It seems like the list should be more exhaustive. And I don’t buy the sort of Madame Bovary notion that one’s head is filled with dangerous romantic expectations. But the shaping of one’s sensibilities by literature seems to lead to the following:

  • A sense of inevitability that leaves one’s sense of free will a little shaky. Again and again things do just sort of work out in books that it still surprises me a little when it doesn’t happen in real life.
  • It’s not that my literary predilections leave me all optimistic, by an means, however. I find I have a fear of wanting anything after constant exposure to the literary irony of characters wanting the wrong thing, getting what they want, not being happy. One could begin to believe that happiness is a mirage, an oasis that shimmers only from a distance
  • Apophenia.

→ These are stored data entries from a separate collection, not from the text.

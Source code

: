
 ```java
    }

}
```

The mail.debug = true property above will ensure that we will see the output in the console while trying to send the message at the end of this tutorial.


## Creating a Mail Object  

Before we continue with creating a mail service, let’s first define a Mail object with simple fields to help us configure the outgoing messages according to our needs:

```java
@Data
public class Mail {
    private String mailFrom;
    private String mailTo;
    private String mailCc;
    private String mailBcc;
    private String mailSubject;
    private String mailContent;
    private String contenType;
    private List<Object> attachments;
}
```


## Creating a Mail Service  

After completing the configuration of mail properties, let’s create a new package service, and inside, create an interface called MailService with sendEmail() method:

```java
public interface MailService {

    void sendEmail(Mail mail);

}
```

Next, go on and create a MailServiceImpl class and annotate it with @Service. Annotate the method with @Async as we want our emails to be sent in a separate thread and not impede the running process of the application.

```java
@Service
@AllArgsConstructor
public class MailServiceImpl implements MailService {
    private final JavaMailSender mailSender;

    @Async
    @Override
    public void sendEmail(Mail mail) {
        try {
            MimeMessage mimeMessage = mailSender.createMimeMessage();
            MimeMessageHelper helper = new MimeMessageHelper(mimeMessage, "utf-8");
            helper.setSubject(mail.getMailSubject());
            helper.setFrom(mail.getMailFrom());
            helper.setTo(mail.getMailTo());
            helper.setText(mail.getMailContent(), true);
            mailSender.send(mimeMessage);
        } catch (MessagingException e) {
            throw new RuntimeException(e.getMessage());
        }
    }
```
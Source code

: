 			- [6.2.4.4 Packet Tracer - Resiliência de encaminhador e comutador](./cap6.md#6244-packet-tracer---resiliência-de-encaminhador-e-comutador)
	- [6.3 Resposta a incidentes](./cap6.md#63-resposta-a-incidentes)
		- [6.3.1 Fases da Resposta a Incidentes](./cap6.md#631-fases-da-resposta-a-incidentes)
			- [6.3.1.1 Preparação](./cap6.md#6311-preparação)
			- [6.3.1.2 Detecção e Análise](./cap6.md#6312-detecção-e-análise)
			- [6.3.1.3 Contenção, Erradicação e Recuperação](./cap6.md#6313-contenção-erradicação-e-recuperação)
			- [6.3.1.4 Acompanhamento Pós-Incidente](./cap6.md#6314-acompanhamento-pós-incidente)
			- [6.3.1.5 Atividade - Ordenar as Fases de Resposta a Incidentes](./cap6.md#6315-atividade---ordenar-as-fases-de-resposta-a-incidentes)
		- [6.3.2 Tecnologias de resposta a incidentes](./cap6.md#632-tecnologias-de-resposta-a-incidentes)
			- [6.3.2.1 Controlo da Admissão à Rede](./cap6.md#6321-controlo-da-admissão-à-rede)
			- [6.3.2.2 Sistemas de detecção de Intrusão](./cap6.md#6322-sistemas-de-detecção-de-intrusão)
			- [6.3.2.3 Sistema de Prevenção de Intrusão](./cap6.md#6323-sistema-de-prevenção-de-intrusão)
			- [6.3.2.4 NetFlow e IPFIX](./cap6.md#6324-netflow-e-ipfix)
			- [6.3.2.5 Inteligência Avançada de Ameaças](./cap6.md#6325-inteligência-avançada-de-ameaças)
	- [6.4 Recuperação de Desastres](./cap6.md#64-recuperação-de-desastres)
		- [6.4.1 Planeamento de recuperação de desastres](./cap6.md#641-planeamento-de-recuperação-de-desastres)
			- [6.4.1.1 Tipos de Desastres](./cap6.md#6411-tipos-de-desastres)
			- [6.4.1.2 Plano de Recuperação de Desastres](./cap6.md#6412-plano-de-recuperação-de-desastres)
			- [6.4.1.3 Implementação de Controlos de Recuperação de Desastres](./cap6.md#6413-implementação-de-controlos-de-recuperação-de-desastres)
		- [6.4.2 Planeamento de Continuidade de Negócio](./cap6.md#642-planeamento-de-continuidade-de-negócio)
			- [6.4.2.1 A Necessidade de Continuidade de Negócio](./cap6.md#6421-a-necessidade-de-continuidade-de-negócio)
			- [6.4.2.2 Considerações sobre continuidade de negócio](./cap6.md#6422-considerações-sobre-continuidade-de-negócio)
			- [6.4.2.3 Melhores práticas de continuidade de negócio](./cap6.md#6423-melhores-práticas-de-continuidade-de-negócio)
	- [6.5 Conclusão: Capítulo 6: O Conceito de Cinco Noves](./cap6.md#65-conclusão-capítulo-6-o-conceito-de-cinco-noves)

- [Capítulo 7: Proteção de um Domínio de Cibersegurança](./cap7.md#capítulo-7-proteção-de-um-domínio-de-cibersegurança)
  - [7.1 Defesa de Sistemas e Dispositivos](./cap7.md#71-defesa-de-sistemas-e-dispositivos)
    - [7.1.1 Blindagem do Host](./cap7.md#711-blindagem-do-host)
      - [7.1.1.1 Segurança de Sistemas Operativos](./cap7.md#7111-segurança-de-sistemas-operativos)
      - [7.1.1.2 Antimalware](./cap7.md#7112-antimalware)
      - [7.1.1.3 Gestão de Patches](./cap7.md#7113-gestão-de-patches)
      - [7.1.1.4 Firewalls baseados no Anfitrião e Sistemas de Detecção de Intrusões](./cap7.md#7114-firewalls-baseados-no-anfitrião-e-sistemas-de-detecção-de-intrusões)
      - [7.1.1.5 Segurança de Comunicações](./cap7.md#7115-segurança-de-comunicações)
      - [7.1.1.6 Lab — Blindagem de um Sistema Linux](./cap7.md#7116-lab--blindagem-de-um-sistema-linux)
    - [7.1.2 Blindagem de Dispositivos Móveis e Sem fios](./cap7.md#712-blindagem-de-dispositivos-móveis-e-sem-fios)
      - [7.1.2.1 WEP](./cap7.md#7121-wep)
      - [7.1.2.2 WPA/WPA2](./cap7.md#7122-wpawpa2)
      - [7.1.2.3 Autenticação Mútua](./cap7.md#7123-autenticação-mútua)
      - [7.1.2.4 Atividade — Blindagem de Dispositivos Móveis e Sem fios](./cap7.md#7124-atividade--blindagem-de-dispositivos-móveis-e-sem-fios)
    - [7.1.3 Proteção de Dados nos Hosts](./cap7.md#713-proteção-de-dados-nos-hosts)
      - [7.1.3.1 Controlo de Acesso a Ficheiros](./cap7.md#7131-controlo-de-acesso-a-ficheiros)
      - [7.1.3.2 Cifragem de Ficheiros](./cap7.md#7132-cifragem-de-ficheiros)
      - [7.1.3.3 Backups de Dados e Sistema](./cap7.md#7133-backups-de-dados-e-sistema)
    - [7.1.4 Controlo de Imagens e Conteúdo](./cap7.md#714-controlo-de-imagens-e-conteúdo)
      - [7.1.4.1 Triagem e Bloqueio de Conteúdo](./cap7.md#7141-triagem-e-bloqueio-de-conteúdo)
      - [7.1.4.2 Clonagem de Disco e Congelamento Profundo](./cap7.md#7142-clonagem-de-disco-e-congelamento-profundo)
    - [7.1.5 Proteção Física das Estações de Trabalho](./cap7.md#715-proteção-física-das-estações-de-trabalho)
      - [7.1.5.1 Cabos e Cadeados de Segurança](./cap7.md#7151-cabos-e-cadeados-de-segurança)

That is, literary economy means that the details that get included are meaningful and have something to do with what the writer is telling us. Someone coughs and it’s never merely throat-clearing, no, it’s the onset of consumption that will leave the character dead in twenty pages. So what to do with all the messy details one notices in real life that lead nowhere? After a morning with my head between pages, I walk and suspect that the universe is trying to tell me something with those two birds flying out of the bush just as I walk past it…
  • That thing with primary and secondary and stock characters. Maybe this is just my life-long battle against solipsism, but I’m scared of reducing people I encounter to mere gestures and catchphrases.


1 Comment

  1. sarah gilbert
    Apr 5, 2011

    Apophenia. YES. this is exactly why yesterday, when I was running not so very far from home, I saw a police car drive by, the officer met my eyes for a moment and slowed and I thought, ‘oh dear. it’s sure that something terrible is happening at home,’ and changed my course a bit to ensure I’d be able to see the driveway, full of flashing lights and uniforms, a few minutes earlier.

    When I arrived home, all was calm, and I could hardly believe it.

    it’s hard to see the world too much through a writer’s and a reader’s eye; this would be a lovely topic for an essay targeted at a literary journal read only by writers and readers. you know?